Solving for b in C = sqrt(a^2 + b^2)

[ProfuselyQuarky]

Hmm, I'm not sure this is totally correct (although I know what you mean).

By convention, $\sqrt a$ represents the positive square root of $a$, where $a$ is a non negative real number.
If $a > 0$, there are two real number satisfying the equation $x² =a$, namely [deleted].

Yes, that's what I meant, although I think you gave away the answer to the OP . . .

 

[Samy_A]

Yes, that's what I meant, although I think you gave away the answer to the OP . . .

You are right, I edited my post.

 

[epenguin]

About the spat, I think students should always post their solutions (see my sig.)
In the matter of courtesy, isn't it a bit much when someone helps to solution and you say I have got it but don't say what it is?
Would you think that is very satisfying to the helper, throwing out help and solutions that fall into an information black hole?
Plus we often 'know' when a student has got it wrong.
So it is just missing out on possible useful help not to give it, I even wonder why this happens,
And even if the student has got the right answer ,it is missing another thing.
Learning and understanding is not about getting right answers!
The helper will often have something to add to a right answer.
There is context. The method or theme is just an aspect of something else, can be carried over to something else. Can be simplified. Can be looked in a different way. Looked at in some way it could have been more obvious at the beginning. Etc. Sometimes we can furnish this, so not giving an answer can be missing something.

Another comment is that solving y = √x , to find x is not really doing an algebraic operation. It is not a calculation, it is merely the recognition of what √ means. It just means y is the number whose square is x. Or to to say again √x is the number, or better, a number, whose square is x. (it is just a particular case of the concept 'inverse function'). Having this clear, instead of thinking of it as an algebraic problem, the student could probably have dealt with the first part of the problem. The trouble is this symbol √, makes it a bit mystical.

It is even a bit of a fraud. I mean we get quadratic equations and others reducible to them, and we write this formula involving √ and say, aha, I have a solution! But we don't really - not unless we know how to calculate square roots. Which a lot of us don't. Were you taught square root extraction at school? We just let someone else do it for us.
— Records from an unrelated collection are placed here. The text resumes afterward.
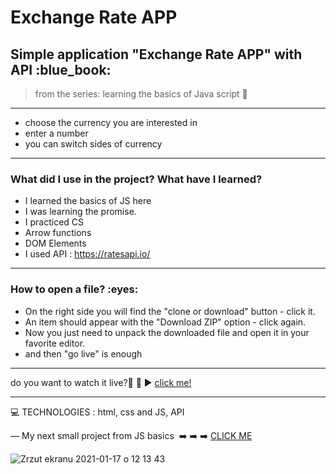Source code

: 
<h1> Exchange Rate APP </h1>

<h2>Simple application  "Exchange Rate APP" with API  :blue_book:</h2>

>from the series: learning the basics of Java script  :muscle:

----


* choose the currency you are interested in
* enter a number
* you can switch sides of currency


-------

<h3>What did I use in the project? What have I learned?</h3>

* I learned the basics of JS here
* I was learning the promise.
* I practiced CS
* Arrow functions
* DOM Elements 
* I used API : https://ratesapi.io/



-----
<h3>How to open a file? :eyes: </h3>

* On the right side you will find the "clone or download" button - click it.
* An item should appear with the "Download ZIP" option - click again.
* Now you just need to unpack the downloaded file and open it in your favorite editor.
* and then "go live" is enough

-----

do you want to watch it live?📲 :calling:  :arrow_forward:   [click me!](https://martynakil.github.io/Exchange-Rate-App/07%20-%20Exchange%20Rate%20App/index.html)


-----


:computer: TECHNOLOGIES : html, css and JS, API

—
My next small project from JS basics  :arrow_right: :arrow_right: :arrow_right: [CLICK ME ](https://github.com/martynakil/personal-expense-manager)




![Zrzut ekranu 2021-01-17 o 12 13 43](https://user-images.githubusercontent.com/59742201/104838796-79c5c700-58bd-11eb-8516-572bc3e1bdda.png)

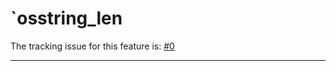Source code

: # `osstring_len

The tracking issue for this feature is: [#0]

[#0]: https://github.com/rust-lang/rust/issues/0

------------------------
Nowadays with calculators, but before them I used tables, logarithms or slide rule. I don't say one should do anything else in practice, but one should at least understand how it can be done IMO.

 

[jbriggs444]

Or to to say again √x is the number, or better, a number, whose square is x. (it is just a particular case of the concept 'inverse function').

This particular statement misses the crucial point being earlier in this thread. See, for instance, #35 by Samy_A. $\sqrt{x}$ does not denote a number whose square is x. It denotes the number which is not negative and whose square is x.

 

[epenguin]

OK I was doing some overcorrection trying to get that down in a hurry. My essential point is that at least for the first part of the calculation is not doing anything except the recall definition.

 

[Einstein's Cat]

OK I was doing some overcorrection trying to get that down in a hurry. My essential point is that at least for the first part of the calculation is not doing anything except the recall definition.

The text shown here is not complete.